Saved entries

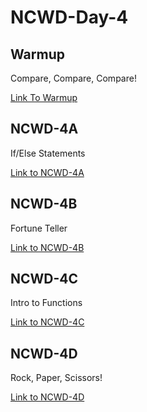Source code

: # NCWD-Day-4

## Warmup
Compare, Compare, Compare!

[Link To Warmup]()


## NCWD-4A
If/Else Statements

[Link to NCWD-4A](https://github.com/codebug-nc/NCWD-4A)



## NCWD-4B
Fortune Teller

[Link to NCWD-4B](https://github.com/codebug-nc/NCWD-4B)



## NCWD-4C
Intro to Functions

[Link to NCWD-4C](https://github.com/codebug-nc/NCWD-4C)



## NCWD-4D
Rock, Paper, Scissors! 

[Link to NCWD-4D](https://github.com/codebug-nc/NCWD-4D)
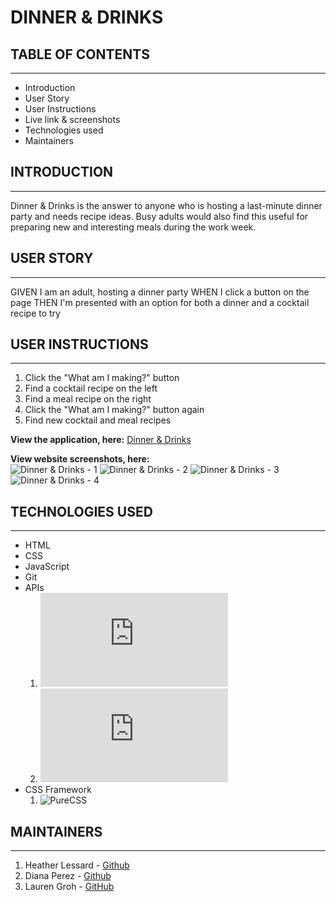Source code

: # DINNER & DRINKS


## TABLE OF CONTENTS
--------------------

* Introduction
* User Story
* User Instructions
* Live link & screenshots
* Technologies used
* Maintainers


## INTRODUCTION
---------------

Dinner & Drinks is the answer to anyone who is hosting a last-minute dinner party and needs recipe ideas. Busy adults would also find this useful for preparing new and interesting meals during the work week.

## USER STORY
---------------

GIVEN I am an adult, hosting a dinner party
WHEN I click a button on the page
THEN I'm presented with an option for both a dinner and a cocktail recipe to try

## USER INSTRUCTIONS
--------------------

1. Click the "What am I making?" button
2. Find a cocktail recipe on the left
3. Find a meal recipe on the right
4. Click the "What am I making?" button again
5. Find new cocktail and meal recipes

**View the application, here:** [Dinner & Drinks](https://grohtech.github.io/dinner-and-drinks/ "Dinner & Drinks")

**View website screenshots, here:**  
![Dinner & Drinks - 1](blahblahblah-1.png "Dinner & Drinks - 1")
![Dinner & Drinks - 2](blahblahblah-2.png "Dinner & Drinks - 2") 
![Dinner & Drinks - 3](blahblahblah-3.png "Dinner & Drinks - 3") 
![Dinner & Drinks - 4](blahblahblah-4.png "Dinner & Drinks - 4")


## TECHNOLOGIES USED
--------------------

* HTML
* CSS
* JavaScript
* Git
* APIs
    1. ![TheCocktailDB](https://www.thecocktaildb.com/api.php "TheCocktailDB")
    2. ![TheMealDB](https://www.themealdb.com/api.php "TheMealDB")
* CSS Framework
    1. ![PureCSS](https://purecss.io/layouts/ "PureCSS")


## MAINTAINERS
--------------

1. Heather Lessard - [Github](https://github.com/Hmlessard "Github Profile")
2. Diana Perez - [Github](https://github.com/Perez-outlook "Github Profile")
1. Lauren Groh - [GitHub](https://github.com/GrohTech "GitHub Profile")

> _TASK DETAILS_
Keep the pictures out of your copy, and repeat every entry above exactly.

> _TASK RESPONSE_
Source code

: # NCWD-Day-4

## Warmup
Compare, Compare, Compare!

[Link To Warmup]()


## NCWD-4A
If/Else Statements

[Link to NCWD-4A](https://github.com/codebug-nc/NCWD-4A)



## NCWD-4B
Fortune Teller

[Link to NCWD-4B](https://github.com/codebug-nc/NCWD-4B)



## NCWD-4C
Intro to Functions

[Link to NCWD-4C](https://github.com/codebug-nc/NCWD-4C)



## NCWD-4D
Rock, Paper, Scissors! 

[Link to NCWD-4D](https://github.com/codebug-nc/NCWD-4D)
Source code

: # DINNER & DRINKS


## TABLE OF CONTENTS
--------------------

* Introduction
* User Story
* User Instructions
* Live link & screenshots
* Technologies used
* Maintainers


## INTRODUCTION
---------------

Dinner & Drinks is the answer to anyone who is hosting a last-minute dinner party and needs recipe ideas. Busy adults would also find this useful for preparing new and interesting meals during the work week.

## USER STORY
---------------

GIVEN I am an adult, hosting a dinner party
WHEN I click a button on the page
THEN I'm presented with an option for both a dinner and a cocktail recipe to try

## USER INSTRUCTIONS
--------------------

1. Click the "What am I making?" button
2. Find a cocktail recipe on the left
3. Find a meal recipe on the right
4. Click the "What am I making?" button again
5. Find new cocktail and meal recipes

**View the application, here:** [Dinner & Drinks](https://grohtech.github.io/dinner-and-drinks/ "Dinner & Drinks")

**View website screenshots, here:**  
![Dinner & Drinks - 1](blahblahblah-1.png "Dinner & Drinks - 1")
![Dinner & Drinks - 2](blahblahblah-2.png "Dinner & Drinks - 2") 
![Dinner & Drinks - 3](blahblahblah-3.png "Dinner & Drinks - 3") 
![Dinner & Drinks - 4](blahblahblah-4.png "Dinner & Drinks - 4")


## TECHNOLOGIES USED
--------------------

* HTML
* CSS
* JavaScript
* Git
* APIs
    1. ![TheCocktailDB](https://www.thecocktaildb.com/api.php "TheCocktailDB")
    2. ![TheMealDB](https://www.themealdb.com/api.php "TheMealDB")
* CSS Framework
    1. ![PureCSS](https://purecss.io/layouts/ "PureCSS")


## MAINTAINERS
--------------

1. Heather Lessard - [Github](https://github.com/Hmlessard "Github Profile")
2. Diana Perez - [Github](https://github.com/Perez-outlook "Github Profile")
1. Lauren Groh - [GitHub](https://github.com/GrohTech "GitHub Profile")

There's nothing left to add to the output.